LA GRANDE — With the Eastern Oregon Livestock Show canceled for the first time ever, the event’s Jr. Market Auction is going digital.
The 4-H sale will take place June 13, and the company Virtual Stockshow will be providing the platform for the nearly 250 entries that buyers will be able to bid on.
“There wasn’t any other option but to go virtual,” Union County 4-H extension agent Carole Smith said, noting 4-H remains under closure orders because it is part of the university system.
Rather than showing their animals to judges and, later, to prospective buyers in person at the livestock show, everything for this year’s auction will be uploaded through links on the Oregon State University extension office’s website. That includes the 248 show animal entries for Union County youth and buyers, down from an average of about 400 in recent years.
Youth looking to sell their market animals — hogs, goats, lambs and steers — are in the final stages of preparing them for sale. Starting Monday, the 4Hers can begin filming their official 90-second videos showing the animals and then June 7-8 they can upload the videos. Sample videos on the website show contestants walking their animals. Horse exhibitors will be able to do up to two 90-second videos for their pattern, according to the extension office website.
Judges then will view and rank the animals June 11-12 for the sale at 9 a.m. June 13. Each animal will be up for auction for 90 seconds, Smith said.
Smith said linking up with Virtual Stockshow was a major plus.
“We were going to make it up ourselves,” she said. “This was a good option to go with.”
Preparing for the sale this year posed unique challenges. Last year, Amy Herron’s middle son, Gabe, showed a goat in 4-H for the first time. This year, her youngest, Ben, also has a goat he is selling.
Earlier this week, the Herrons, from Imbler, set up to shave their Boer goats — 12-year-old Gabe’s goat is named Timmy, while 10-year-old Ben has Jimmy. Amy said last year, they learned in person how to trim the animal when Gabe prepped to show his goat for the first time.
But with the social distancing measures, they spent a lot of time watching videos online for refreshers on what the show animals needed to look like.

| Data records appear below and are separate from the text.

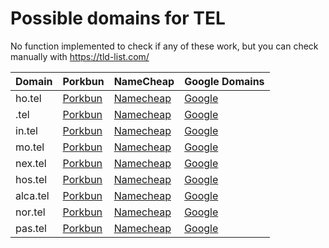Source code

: # Possible domains for TEL

No function implemented to check if any of these work, but you can check manually with https://tld-list.com/

| Domain | Porkbun | NameCheap | Google Domains |
|---|---|---|---|
| ho.tel | [Porkbun](https://porkbun.com/checkout/search?prb=e814663da1&tlds=&idnLanguage=&search=search&q=ho.tel) | [Namecheap](https://www.namecheap.com/domains/registration/results/?domain=ho.tel) | [Google](https://domains.google.com/registrar/search?searchTerm=ho.tel) |
| .tel | [Porkbun](https://porkbun.com/checkout/search?prb=e814663da1&tlds=&idnLanguage=&search=search&q=.tel) | [Namecheap](https://www.namecheap.com/domains/registration/results/?domain=.tel) | [Google](https://domains.google.com/registrar/search?searchTerm=.tel) |
| in.tel | [Porkbun](https://porkbun.com/checkout/search?prb=e814663da1&tlds=&idnLanguage=&search=search&q=in.tel) | [Namecheap](https://www.namecheap.com/domains/registration/results/?domain=in.tel) | [Google](https://domains.google.com/registrar/search?searchTerm=in.tel) |
| mo.tel | [Porkbun](https://porkbun.com/checkout/search?prb=e814663da1&tlds=&idnLanguage=&search=search&q=mo.tel) | [Namecheap](https://www.namecheap.com/domains/registration/results/?domain=mo.tel) | [Google](https://domains.google.com/registrar/search?searchTerm=mo.tel) |
| nex.tel | [Porkbun](https://porkbun.com/checkout/search?prb=e814663da1&tlds=&idnLanguage=&search=search&q=nex.tel) | [Namecheap](https://www.namecheap.com/domains/registration/results/?domain=nex.tel) | [Google](https://domains.google.com/registrar/search?searchTerm=nex.tel) |
| hos.tel | [Porkbun](https://porkbun.com/checkout/search?prb=e814663da1&tlds=&idnLanguage=&search=search&q=hos.tel) | [Namecheap](https://www.namecheap.com/domains/registration/results/?domain=hos.tel) | [Google](https://domains.google.com/registrar/search?searchTerm=hos.tel) |
| alca.tel | [Porkbun](https://porkbun.com/checkout/search?prb=e814663da1&tlds=&idnLanguage=&search=search&q=alca.tel) | [Namecheap](https://www.namecheap.com/domains/registration/results/?domain=alca.tel) | [Google](https://domains.google.com/registrar/search?searchTerm=alca.tel) |
| nor.tel | [Porkbun](https://porkbun.com/checkout/search?prb=e814663da1&tlds=&idnLanguage=&search=search&q=nor.tel) | [Namecheap](https://www.namecheap.com/domains/registration/results/?domain=nor.tel) | [Google](https://domains.google.com/registrar/search?searchTerm=nor.tel) |
| pas.tel | [Porkbun](https://porkbun.com/checkout/search?prb=e814663da1&tlds=&idnLanguage=&search=search&q=pas.tel) | [Namecheap](https://www.namecheap.com/domains/registration/results/?domain=pas.tel) | [Google](https://domains.google.com/registrar/search?searchTerm=pas.tel) |
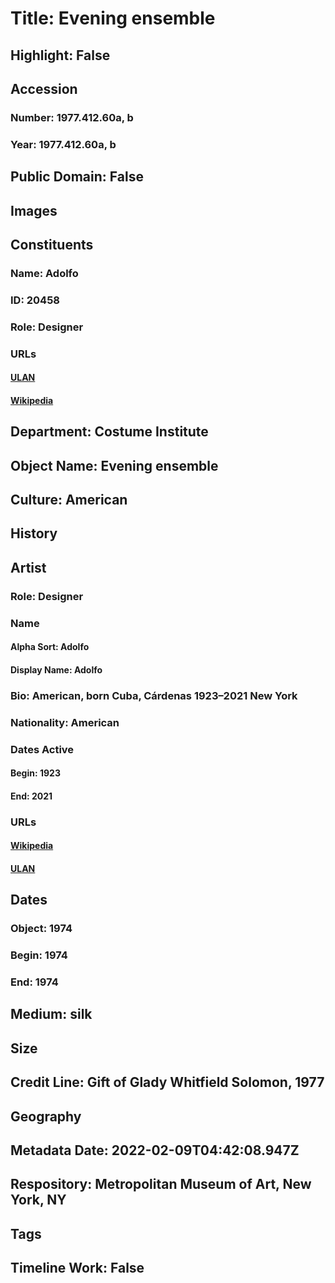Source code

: # Title: Evening ensemble
## Highlight: False
## Accession
### Number: 1977.412.60a, b
### Year: 1977.412.60a, b
## Public Domain: False
## Images
## Constituents
### Name: Adolfo
### ID: 20458
### Role: Designer
### URLs
#### [ULAN](http://vocab.getty.edu/page/ulan/500524673)
#### [Wikipedia](https://www.wikidata.org/wiki/Q21598064)
## Department: Costume Institute
## Object Name: Evening ensemble
## Culture: American
## History
## Artist
### Role: Designer
### Name
#### Alpha Sort: Adolfo
#### Display Name: Adolfo
### Bio: American, born Cuba, Cárdenas 1923–2021 New York
### Nationality: American
### Dates Active
#### Begin: 1923
#### End: 2021
### URLs
#### [Wikipedia](https://www.wikidata.org/wiki/Q21598064)
#### [ULAN](http://vocab.getty.edu/page/ulan/500524673)
## Dates
### Object: 1974
### Begin: 1974
### End: 1974
## Medium: silk
## Size
## Credit Line: Gift of Glady Whitfield Solomon, 1977
## Geography
## Metadata Date: 2022-02-09T04:42:08.947Z
## Respository: Metropolitan Museum of Art, New York, NY
## Tags
## Timeline Work: False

“(Last year) we had people actually able to help us through the process. They could come and show us what we needed to do,” Herron said. “Not having people be able to come and show us has been a big difference this time. This year I have to try to remember what we did last year, and like I said we’ve watched a lot of videos, made a lot of phone calls, emailed, texted a lot of people (asking), ‘How do I do this again?’”
Herron trimmed the first goat, Timmy, herself Monday, then on Tuesday showed her sons what she did while they took turns shaving a side of the second animal, Jimmy. She also took care of the trouble areas such as the legs — the animal’s “socks” are to be left untrimmed, she said — tail, neck and face.
“You leave from their ankles and knees down basically, and then you’re supposed to leave that flag on their tail. That’s what all the videos have told us,” Herron said.
The family said Timmy had a tough go Monday, so Tuesday they kept him nearby while Jimmy went under the shears.
“This goat was freaking out,” Ben Herron said. “That one was, too.”
It worked out, though, as the animal rarely flinched during the hour-plus long process.
“Yeah, someone who knows what they’re doing could probably do it faster,” Amy Herron said with a laugh.
Ben Herron seemed to enjoy his turn.
“I actually like this,” he said while he worked on his goat’s right side. “This is fun. You’re getting a haircut, bro.”
The 10-year-old spent the latter part of the process while his brother took a turn and his mom did touch-up work holding the goat in the instances it did get jumpy.
“Hey, buddy, it’s alright,” he said to Jimmy.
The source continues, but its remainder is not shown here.